WHAT YOU ARE ASKED TO DO:
The answer must consist solely of the lines from the one containing "worker.terminate(); // 退出子线程" to the end of the entries below, repeated exactly.

(Saved data entries)
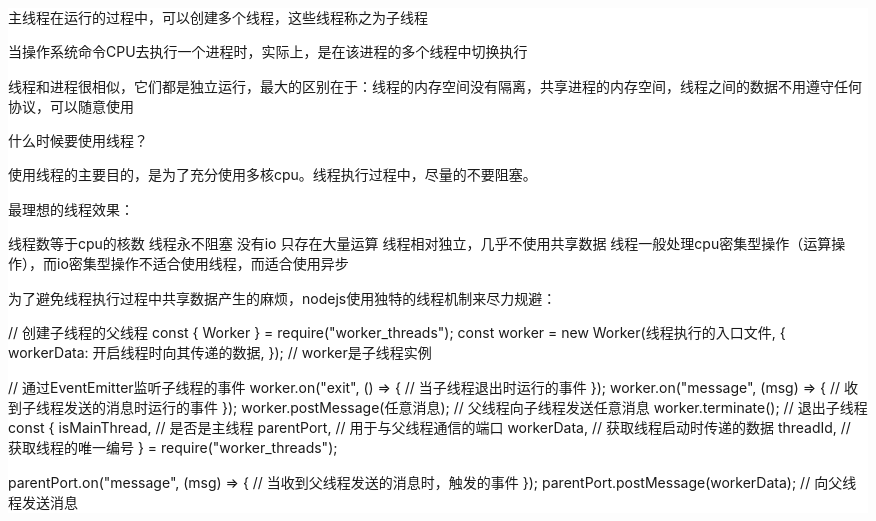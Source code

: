 主线程在运行的过程中，可以创建多个线程，这些线程称之为子线程

当操作系统命令CPU去执行一个进程时，实际上，是在该进程的多个线程中切换执行

线程和进程很相似，它们都是独立运行，最大的区别在于：线程的内存空间没有隔离，共享进程的内存空间，线程之间的数据不用遵守任何协议，可以随意使用

什么时候要使用线程？

使用线程的主要目的，是为了充分使用多核cpu。线程执行过程中，尽量的不要阻塞。

最理想的线程效果：

线程数等于cpu的核数
线程永不阻塞
没有io
只存在大量运算
线程相对独立，几乎不使用共享数据
线程一般处理cpu密集型操作（运算操作），而io密集型操作不适合使用线程，而适合使用异步

为了避免线程执行过程中共享数据产生的麻烦，nodejs使用独特的线程机制来尽力规避：

// 创建子线程的父线程
const { Worker } = require("worker_threads");
const worker = new Worker(线程执行的入口文件, {
  workerData: 开启线程时向其传递的数据,
}); // worker是子线程实例

// 通过EventEmitter监听子线程的事件
worker.on("exit", () => {
  // 当子线程退出时运行的事件
});
worker.on("message", (msg) => {
  // 收到子线程发送的消息时运行的事件
});
worker.postMessage(任意消息); // 父线程向子线程发送任意消息
worker.terminate(); // 退出子线程
const {
  isMainThread, // 是否是主线程
  parentPort, // 用于与父线程通信的端口
  workerData, // 获取线程启动时传递的数据
  threadId, // 获取线程的唯一编号
} = require("worker_threads");

parentPort.on("message", (msg) => {
  // 当收到父线程发送的消息时，触发的事件
});
parentPort.postMessage(workerData); // 向父线程发送消息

EXPECTED ANSWER:
worker.terminate(); // 退出子线程
const {
  isMainThread, // 是否是主线程
  parentPort, // 用于与父线程通信的端口
  workerData, // 获取线程启动时传递的数据
  threadId, // 获取线程的唯一编号
} = require("worker_threads");

parentPort.on("message", (msg) => {
  // 当收到父线程发送的消息时，触发的事件
});
parentPort.postMessage(workerData); // 向父线程发送消息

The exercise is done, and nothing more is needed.